Defending champion Jonas Vingegaard kept the yellow jersey after the 201-kilometer (125-mile) eighth stage from Libourne to Limoges in central France.

Pedersen proved the strongest in the long final stretch of road leading to the finish line and the Danish rider held off a late challenge from Jasper Philipsen, who had won all three previous sprints this year.

“My boys gave me a perfect leadout,” said Pedersen, who rides for the Lidl-Trek team. “The final stretch was very painful. I still had the legs to finish it off.”

Wout Van Aert completed the stage podium in third.

The stage was marred by several crashes, including the one that ruled Cavendish out of the race. The ace sprinter hit the ground with 64 kilometers (40 miles) left while riding at the back of the peloton.

The British rider had finished second in Friday’s stage when Philipsen denied the rider known as the “Manx Missile” an outright record 35th Tour stage win. Cavendish equaled Eddy Merckx’s record of 34 wins on the 2021 Tour, 13 years after his first success. Cavendish, who has never won the Tour, unlike five-time champion Merckx, will retire at the end of the season.

Vingegaard spent the day well protected by his Jumbo-Visma teammates and kept his 25-second lead over two-time champion Tadej Pogacar in the general classification.
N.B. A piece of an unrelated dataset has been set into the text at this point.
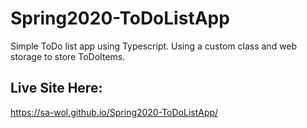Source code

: # Spring2020-ToDoListApp
Simple ToDo list app using Typescript. Using a custom class and web storage to store ToDoItems.

## Live Site Here:
https://sa-wol.github.io/Spring2020-ToDoListApp/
Jai Hindley remained in third place, 1 minute, 34 seconds off the pace.

The pulsating duel between Pogacar and Vingegaard is expected to resume during Sunday’s ninth stage, which finishes with a spectacular climb to Puy-de-Dome, a famed volcanic crater in the Massif Central region of south-central France which last hosted a stage 35 years ago.

The mountain is part of the Tour lore and all cycling fans cherish the memorable duel to the summit between French rivals Jacques Anquetil and Raymond Poulidor back in 1964. Anquetil went on that year to become the first five-time Tour winner.

The first rest day follows in Clermont-Ferrand on July 10.

With many riders interested in making the most of the flat profile of the first half of Stage 8 to break away, there was a flurry of attacks immediately after race director Christian Prudhomme waved the flag signaling the start.

But the peloton rode at full speed and thwarted the moves.

Veteran Belgian all-rounder Tim Declercq, a powerful rider usually excelling in chasing breakaways for the Soudal Quick-Step team, finally managed to get away from the bunch after 20 kilometers (12.5 miles), accompanied by Frenchmen Anthony Delaplace and Anthony Turgis.

The sprinters’ teams were relieved to see the break limited to just three men, and finally slowed down to let them go.

The trio had a maximum lead of 4 minutes, 40 seconds and were ultimately reeled in during the finale after Vingegaard’s teammates stepped up the pace.